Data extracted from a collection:
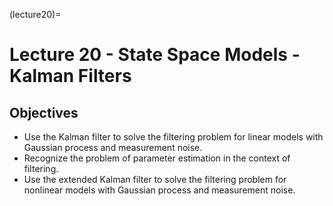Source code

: (lecture20)=
# Lecture 20 - State Space Models - Kalman Filters

## Objectives
+ Use the Kalman filter to solve the filtering problem for linear models with Gaussian process and measurement noise.
+ Recognize the problem of parameter estimation in the context of filtering.
+ Use the extended Kalman filter to solve the filtering problem for nonlinear models with Gaussian process and measurement noise.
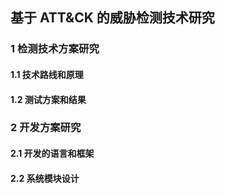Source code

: ## 基于 ATT&CK 的威胁检测技术研究

### 1 检测技术方案研究

#### 1.1 技术路线和原理

#### 1.2 测试方案和结果

### 2 开发方案研究

#### 2.1 开发的语言和框架

#### 2.2 系统模块设计
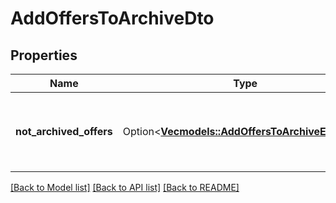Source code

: # AddOffersToArchiveDto

## Properties

Name | Type | Description | Notes
------------ | ------------- | ------------- | -------------
**not_archived_offers** | Option<[**Vec<models::AddOffersToArchiveErrorDto>**](AddOffersToArchiveErrorDTO.md)> | Список товаров, которые не удалось поместить в архив. | [optional]

[[Back to Model list]](../README.md#documentation-for-models) [[Back to API list]](../README.md#documentation-for-api-endpoints) [[Back to README]](../README.md)


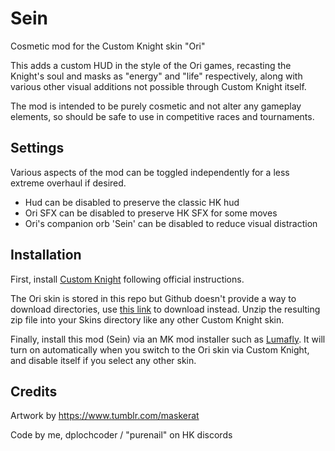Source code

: ﻿# Sein

Cosmetic mod for the Custom Knight skin "Ori"

This adds a custom HUD in the style of the Ori games, recasting the Knight's soul and masks as "energy" and "life" respectively, along with various other visual additions not possible through Custom Knight itself.

The mod is intended to be purely cosmetic and not alter any gameplay elements, so should be safe to use in competitive races and tournaments.

## Settings

Various aspects of the mod can be toggled independently for a less extreme overhaul if desired.

-   Hud can be disabled to preserve the classic HK hud
-   Ori SFX can be disabled to preserve HK SFX for some moves
-   Ori's companion orb 'Sein' can be disabled to reduce visual distraction

## Installation

First, install [Custom Knight](https://prashantmohta.github.io/HollowKnight.CustomKnight/user/installing/) following official instructions.

The Ori skin is stored in this repo but Github doesn't provide a way to download directories, use [this link](https://download-directory.github.io/?url=https%3A%2F%2Fgithub.com%2Fdplochcoder%2FHollowKnight.Sein%2Ftree%2Fmain%2FOri) to download instead.  Unzip the resulting zip file into your Skins directory like any other Custom Knight skin.

Finally, install this mod (Sein) via an MK mod installer such as [Lumafly](https://themulhima.github.io/Lumafly/).  It will turn on automatically when you switch to the Ori skin via Custom Knight, and disable itself if you select any other skin.

## Credits

Artwork by https://www.tumblr.com/maskerat

Code by me, dplochcoder / "purenail" on HK discords
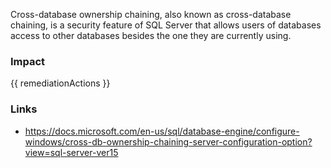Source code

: 
Cross-database ownership chaining, also known as cross-database chaining, is a security feature of SQL Server that allows users of databases access to other databases besides the one they are currently using.


### Impact
<!-- Add Impact here -->

<!-- DO NOT CHANGE -->
{{ remediationActions }}

### Links
- https://docs.microsoft.com/en-us/sql/database-engine/configure-windows/cross-db-ownership-chaining-server-configuration-option?view=sql-server-ver15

> **EXERCISE**: Could you copy the lines above exactly and skip the images?

> **EXERCISE RESULT**:
Source code

: (lecture20)=
# Lecture 20 - State Space Models - Kalman Filters

## Objectives
+ Use the Kalman filter to solve the filtering problem for linear models with Gaussian process and measurement noise.
+ Recognize the problem of parameter estimation in the context of filtering.
+ Use the extended Kalman filter to solve the filtering problem for nonlinear models with Gaussian process and measurement noise.
Source code

: ## 基于 ATT&CK 的威胁检测技术研究

### 1 检测技术方案研究

#### 1.1 技术路线和原理

#### 1.2 测试方案和结果

### 2 开发方案研究

#### 2.1 开发的语言和框架

#### 2.2 系统模块设计
Source code

: # AddOffersToArchiveDto

## Properties

Name | Type | Description | Notes
------------ | ------------- | ------------- | -------------
**not_archived_offers** | Option<[**Vec<models::AddOffersToArchiveErrorDto>**](AddOffersToArchiveErrorDTO.md)> | Список товаров, которые не удалось поместить в архив. | [optional]

[[Back to Model list]](../README.md#documentation-for-models) [[Back to API list]](../README.md#documentation-for-api-endpoints) [[Back to README]](../README.md)


Source code

: ﻿# Sein

Cosmetic mod for the Custom Knight skin "Ori"

This adds a custom HUD in the style of the Ori games, recasting the Knight's soul and masks as "energy" and "life" respectively, along with various other visual additions not possible through Custom Knight itself.

The mod is intended to be purely cosmetic and not alter any gameplay elements, so should be safe to use in competitive races and tournaments.

## Settings

Various aspects of the mod can be toggled independently for a less extreme overhaul if desired.

-   Hud can be disabled to preserve the classic HK hud
-   Ori SFX can be disabled to preserve HK SFX for some moves
-   Ori's companion orb 'Sein' can be disabled to reduce visual distraction

## Installation

First, install [Custom Knight](https://prashantmohta.github.io/HollowKnight.CustomKnight/user/installing/) following official instructions.

The Ori skin is stored in this repo but Github doesn't provide a way to download directories, use [this link](https://download-directory.github.io/?url=https%3A%2F%2Fgithub.com%2Fdplochcoder%2FHollowKnight.Sein%2Ftree%2Fmain%2FOri) to download instead.  Unzip the resulting zip file into your Skins directory like any other Custom Knight skin.

Finally, install this mod (Sein) via an MK mod installer such as [Lumafly](https://themulhima.github.io/Lumafly/).  It will turn on automatically when you switch to the Ori skin via Custom Knight, and disable itself if you select any other skin.

## Credits

Artwork by https://www.tumblr.com/maskerat

Code by me, dplochcoder / "purenail" on HK discords
Source code

: 
Cross-database ownership chaining, also known as cross-database chaining, is a security feature of SQL Server that allows users of databases access to other databases besides the one they are currently using.


### Impact
<!-- Add Impact here -->

<!-- DO NOT CHANGE -->
{{ remediationActions }}

### Links
- https://docs.microsoft.com/en-us/sql/database-engine/configure-windows/cross-db-ownership-chaining-server-configuration-option?view=sql-server-ver15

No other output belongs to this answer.